#### Problem description
In the listing below, find the line with "- level structural" and the line with "- A **custom", then return them and every line between them exactly, minus the pictures.
━━ Available records ━━
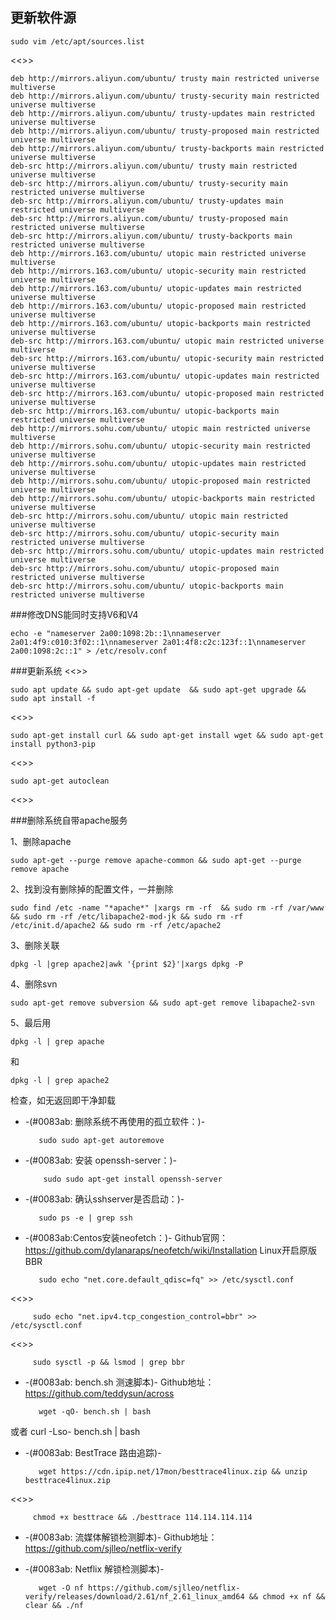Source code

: ## 更新软件源

    sudo vim /etc/apt/sources.list
<<>>

    deb http://mirrors.aliyun.com/ubuntu/ trusty main restricted universe multiverse
    deb http://mirrors.aliyun.com/ubuntu/ trusty-security main restricted universe multiverse
    deb http://mirrors.aliyun.com/ubuntu/ trusty-updates main restricted universe multiverse
    deb http://mirrors.aliyun.com/ubuntu/ trusty-proposed main restricted universe multiverse
    deb http://mirrors.aliyun.com/ubuntu/ trusty-backports main restricted universe multiverse
    deb-src http://mirrors.aliyun.com/ubuntu/ trusty main restricted universe multiverse
    deb-src http://mirrors.aliyun.com/ubuntu/ trusty-security main restricted universe multiverse
    deb-src http://mirrors.aliyun.com/ubuntu/ trusty-updates main restricted universe multiverse
    deb-src http://mirrors.aliyun.com/ubuntu/ trusty-proposed main restricted universe multiverse
    deb-src http://mirrors.aliyun.com/ubuntu/ trusty-backports main restricted universe multiverse
    deb http://mirrors.163.com/ubuntu/ utopic main restricted universe multiverse
    deb http://mirrors.163.com/ubuntu/ utopic-security main restricted universe multiverse
    deb http://mirrors.163.com/ubuntu/ utopic-updates main restricted universe multiverse
    deb http://mirrors.163.com/ubuntu/ utopic-proposed main restricted universe multiverse
    deb http://mirrors.163.com/ubuntu/ utopic-backports main restricted universe multiverse
    deb-src http://mirrors.163.com/ubuntu/ utopic main restricted universe multiverse
    deb-src http://mirrors.163.com/ubuntu/ utopic-security main restricted universe multiverse
    deb-src http://mirrors.163.com/ubuntu/ utopic-updates main restricted universe multiverse
    deb-src http://mirrors.163.com/ubuntu/ utopic-proposed main restricted universe multiverse
    deb-src http://mirrors.163.com/ubuntu/ utopic-backports main restricted universe multiverse
    deb http://mirrors.sohu.com/ubuntu/ utopic main restricted universe multiverse
    deb http://mirrors.sohu.com/ubuntu/ utopic-security main restricted universe multiverse
    deb http://mirrors.sohu.com/ubuntu/ utopic-updates main restricted universe multiverse
    deb http://mirrors.sohu.com/ubuntu/ utopic-proposed main restricted universe multiverse
    deb http://mirrors.sohu.com/ubuntu/ utopic-backports main restricted universe multiverse
    deb-src http://mirrors.sohu.com/ubuntu/ utopic main restricted universe multiverse
    deb-src http://mirrors.sohu.com/ubuntu/ utopic-security main restricted universe multiverse
    deb-src http://mirrors.sohu.com/ubuntu/ utopic-updates main restricted universe multiverse
    deb-src http://mirrors.sohu.com/ubuntu/ utopic-proposed main restricted universe multiverse
    deb-src http://mirrors.sohu.com/ubuntu/ utopic-backports main restricted universe multiverse

###修改DNS能同时支持V6和V4
    
    echo -e "nameserver 2a00:1098:2b::1\nnameserver 2a01:4f9:c010:3f02::1\nnameserver 2a01:4f8:c2c:123f::1\nnameserver 2a00:1098:2c::1" > /etc/resolv.conf

###更新系统
<<>>

    sudo apt update && sudo apt-get update  && sudo apt-get upgrade && sudo apt install -f
<<>>

    sudo apt-get install curl && sudo apt-get install wget && sudo apt-get install python3-pip
<<>>

    sudo apt-get autoclean
<<>>

###删除系统自带apache服务
    
1、删除apache

    sudo apt-get --purge remove apache-common && sudo apt-get --purge remove apache

2、找到没有删除掉的配置文件，一并删除
    
    sudo find /etc -name "*apache*" |xargs rm -rf  && sudo rm -rf /var/www && sudo rm -rf /etc/libapache2-mod-jk && sudo rm -rf /etc/init.d/apache2 && sudo rm -rf /etc/apache2

3、删除关联

    dpkg -l |grep apache2|awk '{print $2}'|xargs dpkg -P

4、删除svn
    
    sudo apt-get remove subversion && sudo apt-get remove libapache2-svn

5、最后用 

    dpkg -l | grep apache 
和 
    
    dpkg -l | grep apache2
检查，如无返回即干净卸载

* -(#0083ab: 删除系统不再使用的孤立软件：)- 

         sudo sudo apt-get autoremove

* -(#0083ab: 安装 openssh-server：)- 

          sudo sudo apt-get install openssh-server

* -(#0083ab: 确认sshserver是否启动：)- 

         sudo ps -e | grep ssh

* -(#0083ab:Centos安装neofetch：)- 
Github官网：https://github.com/dylanaraps/neofetch/wiki/Installation
Linux开启原版BBR

         sudo echo "net.core.default_qdisc=fq" >> /etc/sysctl.conf
<<>>

         sudo echo "net.ipv4.tcp_congestion_control=bbr" >> /etc/sysctl.conf
<<>>

         sudo sysctl -p && lsmod | grep bbr

* -(#0083ab: bench.sh 测速脚本)- 
Github地址：https://github.com/teddysun/across

         wget -qO- bench.sh | bash
或者
         curl -Lso- bench.sh | bash

* -(#0083ab: BestTrace 路由追踪)- 

         wget https://cdn.ipip.net/17mon/besttrace4linux.zip && unzip besttrace4linux.zip
<<>>

         chmod +x besttrace && ./besttrace 114.114.114.114

* -(#0083ab: 流媒体解锁检测脚本)- 
Github地址：https://github.com/sjlleo/netflix-verify

* -(#0083ab: Netflix 解锁检测脚本)- 

         wget -O nf https://github.com/sjlleo/netflix-verify/releases/download/2.61/nf_2.61_linux_amd64 && chmod +x nf && clear && ./nf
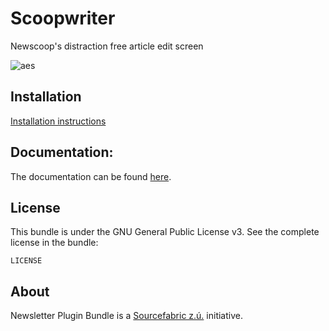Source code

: Scoopwriter
=================================

Newscoop's distraction free article edit screen


![aes](http://oi58.tinypic.com/fvll5i.jpg)


Installation
-------

[Installation instructions](Resources/docs/installation.md)

Documentation:
-------------

The documentation can be found [here](https://wiki.sourcefabric.org/display/NPS/Scoopwriter+-+Newscoop%27s+distraction+free+article+edit+screen).

License
-------

This bundle is under the GNU General Public License v3. See the complete license in the bundle:

    LICENSE

About
-------
Newsletter Plugin Bundle is a [Sourcefabric z.ú.](https://github.com/sourcefabric) initiative.
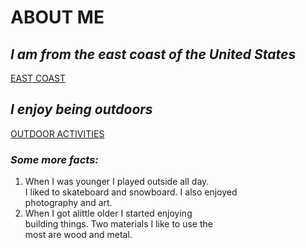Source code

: # ABOUT ME  


## *I am from the east coast of the United States*
[EAST COAST](https://en.wikipedia.org/wiki/East_Coast_of_the_United_States)  
## *I enjoy being outdoors*  
[OUTDOOR ACTIVITIES](https://www.tsunagujapan.com/20-outdoor-activities-to-enrich-your-holiday-in-japan/)  
### *Some more facts:*  
1. When I was younger I played outside all day.  
I liked to skateboard and snowboard. I also enjoyed  
photography and art.  
1. When I got alittle older I started enjoying  
building things. Two materials I like to use the  
most are wood and metal.


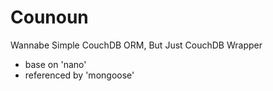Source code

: # Counoun

Wannabe Simple CouchDB ORM, But Just CouchDB Wrapper

- base on 'nano'
- referenced by 'mongoose'

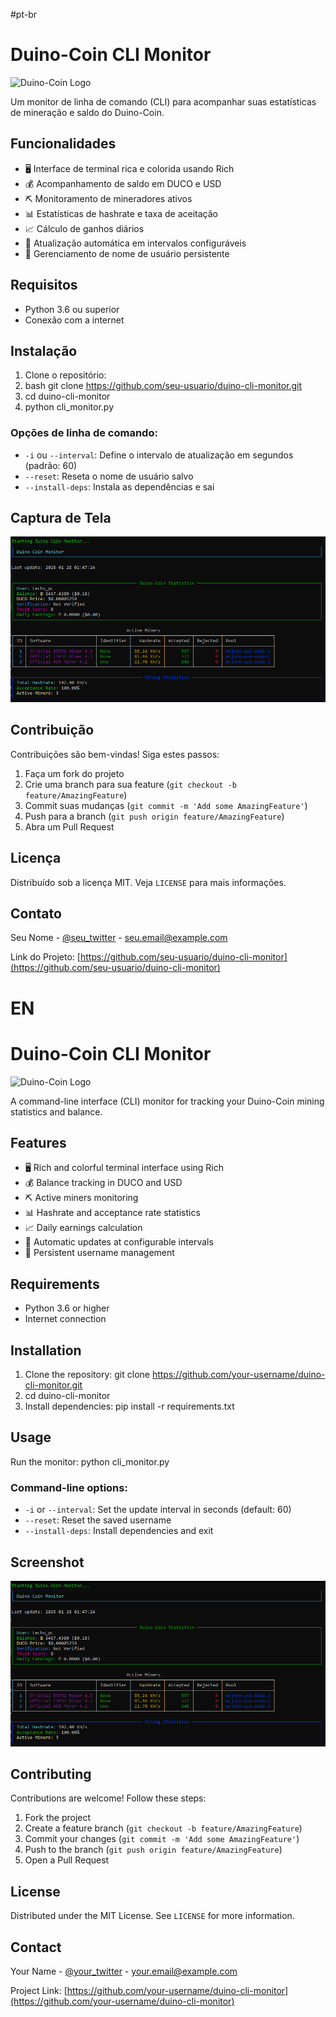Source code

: #pt-br
# Duino-Coin CLI Monitor

![Duino-Coin Logo](https://github.com/revoxhere/duino-coin/blob/master/Resources/duco.png?raw=true)

Um monitor de linha de comando (CLI) para acompanhar suas estatísticas de mineração e saldo do Duino-Coin.

## Funcionalidades

- 🖥️ Interface de terminal rica e colorida usando Rich
- 💰 Acompanhamento de saldo em DUCO e USD
- ⛏️ Monitoramento de mineradores ativos
- 📊 Estatísticas de hashrate e taxa de aceitação
- 📈 Cálculo de ganhos diários
- 🔄 Atualização automática em intervalos configuráveis
- 🔐 Gerenciamento de nome de usuário persistente

## Requisitos

- Python 3.6 ou superior
- Conexão com a internet

## Instalação

1. Clone o repositório:
2. bash git clone https://github.com/seu-usuario/duino-cli-monitor.git
3. cd duino-cli-monitor
4. python cli_monitor.py


### Opções de linha de comando:
- `-i` ou `--interval`: Define o intervalo de atualização em segundos (padrão: 60)
- `--reset`: Reseta o nome de usuário salvo
- `--install-deps`: Instala as dependências e sai

## Captura de Tela

![Screenshot](screenshot.png)

## Contribuição

Contribuições são bem-vindas! Siga estes passos:

1. Faça um fork do projeto
2. Crie uma branch para sua feature (`git checkout -b feature/AmazingFeature`)
3. Commit suas mudanças (`git commit -m 'Add some AmazingFeature'`)
4. Push para a branch (`git push origin feature/AmazingFeature`)
5. Abra um Pull Request

## Licença

Distribuído sob a licença MIT. Veja `LICENSE` para mais informações.

## Contato

Seu Nome - [@seu_twitter](https://twitter.com/seu_twitter) - seu.email@example.com

Link do Projeto: [https://github.com/seu-usuario/duino-cli-monitor](https://github.com/seu-usuario/duino-cli-monitor)








# EN
# Duino-Coin CLI Monitor

![Duino-Coin Logo](https://github.com/revoxhere/duino-coin/blob/master/Resources/duco.png?raw=true)

A command-line interface (CLI) monitor for tracking your Duino-Coin mining statistics and balance.

## Features

- 🖥️ Rich and colorful terminal interface using Rich
- 💰 Balance tracking in DUCO and USD
- ⛏️ Active miners monitoring
- 📊 Hashrate and acceptance rate statistics
- 📈 Daily earnings calculation
- 🔄 Automatic updates at configurable intervals
- 🔐 Persistent username management

## Requirements

- Python 3.6 or higher
- Internet connection

## Installation

1. Clone the repository: git clone https://github.com/your-username/duino-cli-monitor.git
2. cd duino-cli-monitor
3. Install dependencies: pip install -r requirements.txt


## Usage

Run the monitor: python cli_monitor.py


### Command-line options:
- `-i` or `--interval`: Set the update interval in seconds (default: 60)
- `--reset`: Reset the saved username
- `--install-deps`: Install dependencies and exit

## Screenshot

![Screenshot](screenshot.png)

## Contributing

Contributions are welcome! Follow these steps:

1. Fork the project
2. Create a feature branch (`git checkout -b feature/AmazingFeature`)
3. Commit your changes (`git commit -m 'Add some AmazingFeature'`)
4. Push to the branch (`git push origin feature/AmazingFeature`)
5. Open a Pull Request

## License

Distributed under the MIT License. See `LICENSE` for more information.

## Contact

Your Name - [@your_twitter](https://twitter.com/your_twitter) - your.email@example.com

Project Link: [https://github.com/your-username/duino-cli-monitor](https://github.com/your-username/duino-cli-monitor)
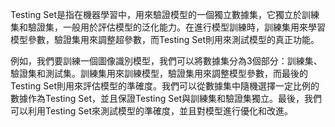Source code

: Testing Set是指在機器學習中，用來驗證模型的一個獨立數據集，它獨立於訓練集和驗證集，一般用於評估模型的泛化能力。在進行模型訓練時，訓練集用來學習模型參數，驗證集用來調整超參數，而Testing Set則用來測試模型的真正功能。

例如，我們要訓練一個圖像識別模型，我們可以將數據集分為3個部分：訓練集、驗證集和測試集。訓練集用來訓練模型，驗證集用來調整模型參數，而最後的Testing Set則用來評估模型的準確度。我們可以從數據集中隨機選擇一定比例的數據作為Testing Set，並且保證Testing Set與訓練集和驗證集獨立。最後，我們可以利用Testing Set來測試模型的準確度，並且對模型進行優化和改進。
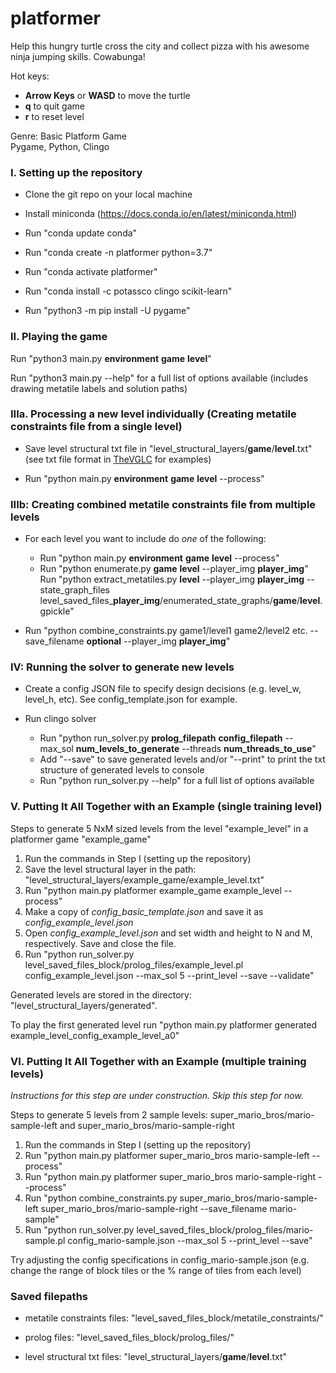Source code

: # platformer

Help this hungry turtle cross the city and collect pizza with his awesome ninja jumping skills. Cowabunga! 

Hot keys:
- **Arrow Keys** or **WASD** to move the turtle
- **q** to quit game
- **r** to reset level

Genre: Basic Platform Game  
Pygame, Python, Clingo

### I. Setting up the repository
- Clone the git repo on your local machine

- Install miniconda (https://docs.conda.io/en/latest/miniconda.html)

- Run "conda update conda"

- Run "conda create -n platformer python=3.7"

- Run "conda activate platformer"

- Run "conda install -c potassco clingo scikit-learn"

- Run "python3 -m pip install -U pygame"


### II. Playing the game

Run "python3 main.py **environment** **game** **level**"

Run "python3 main.py --help" for a full list of options available (includes drawing metatile labels and solution paths)


### IIIa. Processing a new level individually (Creating metatile constraints file from a single level)
- Save level structural txt file in "level_structural_layers/**game**/**level**.txt" (see txt file format in [TheVGLC](https://github.com/TheVGLC/TheVGLC) for examples)  
  
- Run "python main.py **environment** **game** **level** --process"

### IIIb: Creating combined metatile constraints file from multiple levels  

- For each level you want to include do *one* of the following:  
    - Run "python main.py **environment** **game** **level** --process"
    - Run "python enumerate.py **game** **level** --player_img **player_img**"  
  Run "python extract_metatiles.py **level** --player_img **player_img** --state_graph_files level_saved_files_**player_img**/enumerated_state_graphs/**game**/**level**.gpickle"  
 
 
- Run "python combine_constraints.py game1/level1 game2/level2 etc. --save_filename **optional** --player_img **player_img**" 
 
### IV: Running the solver to generate new levels

- Create a config JSON file to specify design decisions (e.g. level_w, level_h, etc). See config_template.json for example.

- Run clingo solver
  - Run "python run_solver.py **prolog_filepath** **config_filepath** --max_sol **num_levels_to_generate** 
  --threads **num_threads_to_use**"
  - Add "--save" to save generated levels and/or "--print" to print the txt structure of generated levels to console
  - Run "python run_solver.py --help" for a full list of options available

### V. Putting It All Together with an Example (single training level)

Steps to generate 5 NxM sized levels from the level "example_level" in a platformer game "example_game"  

1. Run the commands in Step I (setting up the repository)  
2. Save the level structural layer in the path: "level_structural_layers/example_game/example_level.txt"  
3. Run "python main.py platformer example_game example_level --process"  
4. Make a copy of *config_basic_template.json* and save it as *config_example_level.json*
5. Open *config_example_level.json* and set width and height to N and M, respectively. Save and close the file.
6. Run "python run_solver.py level_saved_files_block/prolog_files/example_level.pl config_example_level.json --max_sol 5 --print_level --save --validate"

Generated levels are stored in the directory: "level_structural_layers/generated".  

To play the first generated level run "python main.py platformer generated example_level_config_example_level_a0"


### VI. Putting It All Together with an Example (multiple training levels)

*Instructions for this step are under construction. Skip this step for now.*

Steps to generate 5 levels from 2 sample levels: super_mario_bros/mario-sample-left and super_mario_bros/mario-sample-right

1. Run the commands in Step I (setting up the repository)
2. Run "python main.py platformer super_mario_bros mario-sample-left --process"
3. Run "python main.py platformer super_mario_bros mario-sample-right --process"
4. Run "python combine_constraints.py super_mario_bros/mario-sample-left super_mario_bros/mario-sample-right --save_filename mario-sample"
5. Run "python run_solver.py level_saved_files_block/prolog_files/mario-sample.pl config_mario-sample.json --max_sol 5 --print_level --save"

Try adjusting the config specifications in config_mario-sample.json (e.g. change the range of block tiles or the % range of tiles from each level)

### Saved filepaths
- metatile constraints files: "level_saved_files_block/metatile_constraints/"

- prolog files: "level_saved_files_block/prolog_files/"

- level structural txt files: "level_structural_layers/**game**/**level**.txt"
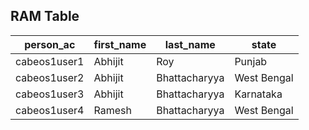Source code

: ## RAM Table
| person_ac | first_name | last_name | state |
|---|---|---|---|
|cabeos1user1|Abhijit|Roy|Punjab|
|cabeos1user2|Abhijit|Bhattacharyya|West Bengal|
|cabeos1user3|Abhijit|Bhattacharyya|Karnataka|
|cabeos1user4|Ramesh|Bhattacharyya|West Bengal|


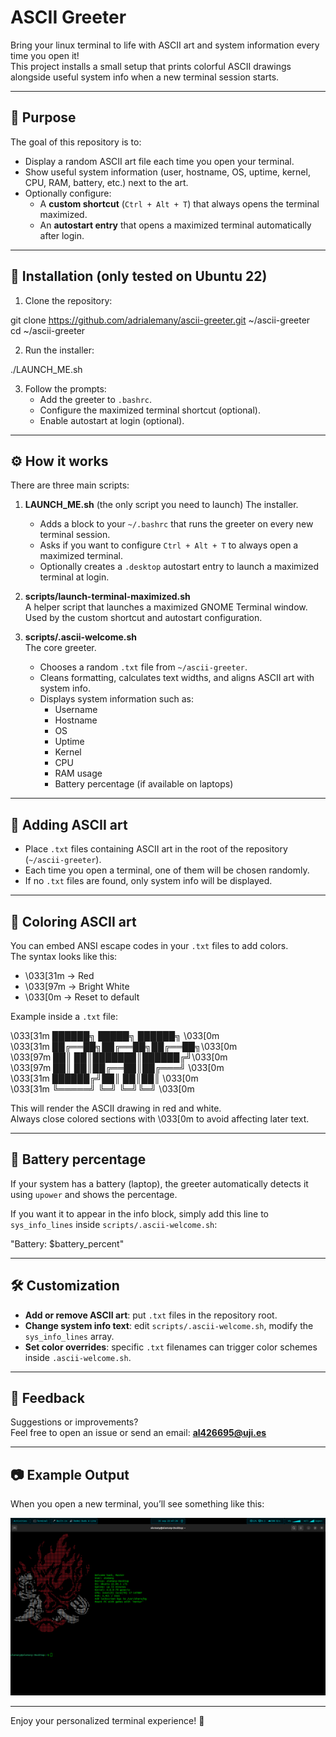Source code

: # ASCII Greeter

Bring your linux terminal to life with ASCII art and system information every time you open it!  
This project installs a small setup that prints colorful ASCII drawings alongside useful system info when a new terminal session starts.

---

## 📌 Purpose

The goal of this repository is to:

- Display a random ASCII art file each time you open your terminal.
- Show useful system information (user, hostname, OS, uptime, kernel, CPU, RAM, battery, etc.) next to the art.
- Optionally configure:
  - A **custom shortcut** (`Ctrl + Alt + T`) that always opens the terminal maximized.
  - An **autostart entry** that opens a maximized terminal automatically after login.

---

## 🚀 Installation (only tested on Ubuntu 22)

1. Clone the repository:

git clone https://github.com/adrialemany/ascii-greeter.git ~/ascii-greeter  
cd ~/ascii-greeter  

2. Run the installer:

./LAUNCH_ME.sh  

3. Follow the prompts:  
   - Add the greeter to `.bashrc`.  
   - Configure the maximized terminal shortcut (optional).  
   - Enable autostart at login (optional).  

---

## ⚙️ How it works

There are three main scripts:

1. **LAUNCH_ME.sh** (the only script you need to launch)
   The installer.  
   - Adds a block to your `~/.bashrc` that runs the greeter on every new terminal session.  
   - Asks if you want to configure `Ctrl + Alt + T` to always open a maximized terminal.  
   - Optionally creates a `.desktop` autostart entry to launch a maximized terminal at login.  

2. **scripts/launch-terminal-maximized.sh**  
   A helper script that launches a maximized GNOME Terminal window.  
   Used by the custom shortcut and autostart configuration.  

3. **scripts/.ascii-welcome.sh**  
   The core greeter.  
   - Chooses a random `.txt` file from `~/ascii-greeter`.  
   - Cleans formatting, calculates text widths, and aligns ASCII art with system info.  
   - Displays system information such as:
     - Username
     - Hostname
     - OS
     - Uptime
     - Kernel
     - CPU
     - RAM usage
     - Battery percentage (if available on laptops)

---

## 🎨 Adding ASCII art

- Place `.txt` files containing ASCII art in the root of the repository (`~/ascii-greeter`).  
- Each time you open a terminal, one of them will be chosen randomly.  
- If no `.txt` files are found, only system info will be displayed.

---

## 🌈 Coloring ASCII art

You can embed ANSI escape codes in your `.txt` files to add colors.  
The syntax looks like this:

- \033[31m → Red  
- \033[97m → Bright White  
- \033[0m → Reset to default  

Example inside a `.txt` file:

\033[31m   ██████╗  █████╗ ██████╗ \033[0m  
\033[31m   ██╔══██╗██╔══██╗██╔══██╗\033[0m  
\033[97m   ██║  ██║███████║██████╔╝\033[0m  
\033[97m   ██║  ██║██╔══██║██╔═══╝ \033[0m  
\033[31m   ██████╔╝██║  ██║██║     \033[0m  
\033[31m   ╚═════╝ ╚═╝  ╚═╝╚═╝     \033[0m  

This will render the ASCII drawing in red and white.  
Always close colored sections with \033[0m to avoid affecting later text.

---

## 🔋 Battery percentage

If your system has a battery (laptop), the greeter automatically detects it using `upower` and shows the percentage.  

If you want it to appear in the info block, simply add this line to `sys_info_lines` inside `scripts/.ascii-welcome.sh`:

"Battery: $battery_percent"

---

## 🛠️ Customization

- **Add or remove ASCII art**: put `.txt` files in the repository root.  
- **Change system info text**: edit `scripts/.ascii-welcome.sh`, modify the `sys_info_lines` array.  
- **Set color overrides**: specific `.txt` filenames can trigger color schemes inside `.ascii-welcome.sh`.

---

## 📧 Feedback

Suggestions or improvements?  
Feel free to open an issue or send an email: **al426695@uji.es**

---

## 📷 Example Output

When you open a new terminal, you’ll see something like this:

![Preview](scripts/image.png)
                             
---

Enjoy your personalized terminal experience! 🎉
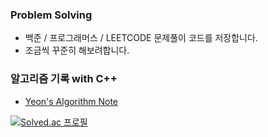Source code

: ### Problem Solving 
- 백준 / 프로그래머스 / LEETCODE 문제풀이 코드를 저장합니다.
- 조금씩 꾸준히 해보려합니다.
### 알고리즘 기록 with C++
- [Yeon's Algorithm Note](https://yeonisfree.notion.site/befa5614d46f435e8f82716f1a38bd64?v=f41fd9389a1e44658398ede55e3fb4c4&pvs=4)

[![Solved.ac
프로필](http://mazassumnida.wtf/api/v2/generate_badge?boj=poopooisfree)](https://solved.ac/poopooisfree)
━━━
#### Response to the task
- level structural txt files: "level_structural_layers/**game**/**level**.txt"
Source code

: ## RAM Table
| person_ac | first_name | last_name | state |
|---|---|---|---|
|cabeos1user1|Abhijit|Roy|Punjab|
|cabeos1user2|Abhijit|Bhattacharyya|West Bengal|
|cabeos1user3|Abhijit|Bhattacharyya|Karnataka|
|cabeos1user4|Ramesh|Bhattacharyya|West Bengal|


Source code

: # ASCII Greeter

Bring your linux terminal to life with ASCII art and system information every time you open it!  
This project installs a small setup that prints colorful ASCII drawings alongside useful system info when a new terminal session starts.

---

## 📌 Purpose

The goal of this repository is to:

- Display a random ASCII art file each time you open your terminal.
- Show useful system information (user, hostname, OS, uptime, kernel, CPU, RAM, battery, etc.) next to the art.
- Optionally configure:
  - A **custom shortcut** (`Ctrl + Alt + T`) that always opens the terminal maximized.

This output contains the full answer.